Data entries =
★ ★ ★ ★ ★ ★ ★

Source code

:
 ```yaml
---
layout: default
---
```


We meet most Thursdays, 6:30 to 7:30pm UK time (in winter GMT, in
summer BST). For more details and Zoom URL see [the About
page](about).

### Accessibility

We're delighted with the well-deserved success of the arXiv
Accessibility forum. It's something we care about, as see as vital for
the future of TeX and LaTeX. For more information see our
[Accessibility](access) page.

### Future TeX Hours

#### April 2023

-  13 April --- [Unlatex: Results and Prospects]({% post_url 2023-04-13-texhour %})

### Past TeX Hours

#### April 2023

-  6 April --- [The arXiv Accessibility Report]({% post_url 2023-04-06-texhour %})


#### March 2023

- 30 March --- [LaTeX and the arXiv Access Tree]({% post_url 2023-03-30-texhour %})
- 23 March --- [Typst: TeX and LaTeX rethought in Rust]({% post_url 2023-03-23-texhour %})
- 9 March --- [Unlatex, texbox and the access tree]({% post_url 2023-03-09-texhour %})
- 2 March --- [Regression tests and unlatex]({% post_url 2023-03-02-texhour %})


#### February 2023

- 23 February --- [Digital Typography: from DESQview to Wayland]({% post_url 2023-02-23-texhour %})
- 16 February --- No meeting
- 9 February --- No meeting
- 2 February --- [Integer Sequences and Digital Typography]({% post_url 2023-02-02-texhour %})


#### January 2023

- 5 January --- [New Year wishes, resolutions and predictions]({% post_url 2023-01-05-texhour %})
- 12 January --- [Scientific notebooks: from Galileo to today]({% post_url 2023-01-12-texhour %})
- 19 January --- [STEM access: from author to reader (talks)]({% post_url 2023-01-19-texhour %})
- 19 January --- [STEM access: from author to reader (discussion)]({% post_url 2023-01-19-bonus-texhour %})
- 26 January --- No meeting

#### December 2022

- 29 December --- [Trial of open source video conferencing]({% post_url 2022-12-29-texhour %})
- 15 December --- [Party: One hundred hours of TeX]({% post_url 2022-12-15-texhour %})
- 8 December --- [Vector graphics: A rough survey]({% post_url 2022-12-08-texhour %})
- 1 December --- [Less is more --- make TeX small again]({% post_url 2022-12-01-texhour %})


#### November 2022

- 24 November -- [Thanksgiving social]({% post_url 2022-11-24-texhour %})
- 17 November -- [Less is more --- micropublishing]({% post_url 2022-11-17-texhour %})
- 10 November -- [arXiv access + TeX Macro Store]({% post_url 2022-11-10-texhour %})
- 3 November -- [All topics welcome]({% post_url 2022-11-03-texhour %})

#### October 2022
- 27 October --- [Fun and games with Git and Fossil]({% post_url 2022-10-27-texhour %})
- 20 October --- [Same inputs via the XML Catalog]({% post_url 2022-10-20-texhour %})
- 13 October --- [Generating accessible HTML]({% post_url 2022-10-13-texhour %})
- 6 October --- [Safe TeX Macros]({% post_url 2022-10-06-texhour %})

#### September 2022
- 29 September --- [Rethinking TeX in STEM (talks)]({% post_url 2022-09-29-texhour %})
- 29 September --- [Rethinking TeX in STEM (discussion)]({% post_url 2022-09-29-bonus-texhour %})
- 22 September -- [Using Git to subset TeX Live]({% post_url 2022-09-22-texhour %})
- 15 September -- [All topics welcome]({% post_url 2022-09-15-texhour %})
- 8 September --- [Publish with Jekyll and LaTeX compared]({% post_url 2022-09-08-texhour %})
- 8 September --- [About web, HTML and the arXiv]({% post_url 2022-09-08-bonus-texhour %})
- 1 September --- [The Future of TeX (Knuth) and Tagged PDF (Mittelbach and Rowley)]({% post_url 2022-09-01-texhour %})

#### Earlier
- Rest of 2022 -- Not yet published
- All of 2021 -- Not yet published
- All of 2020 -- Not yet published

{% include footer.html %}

★ ★ ★ ★ ★ ★ ★

PROBLEM DESCRIPTION =
Only the lines from the one that contains "#### Earlier" to the end of the data should be output, exactly as they appear.

EXERCISE OUTPUT =
#### Earlier
- Rest of 2022 -- Not yet published
- All of 2021 -- Not yet published
- All of 2020 -- Not yet published

{% include footer.html %}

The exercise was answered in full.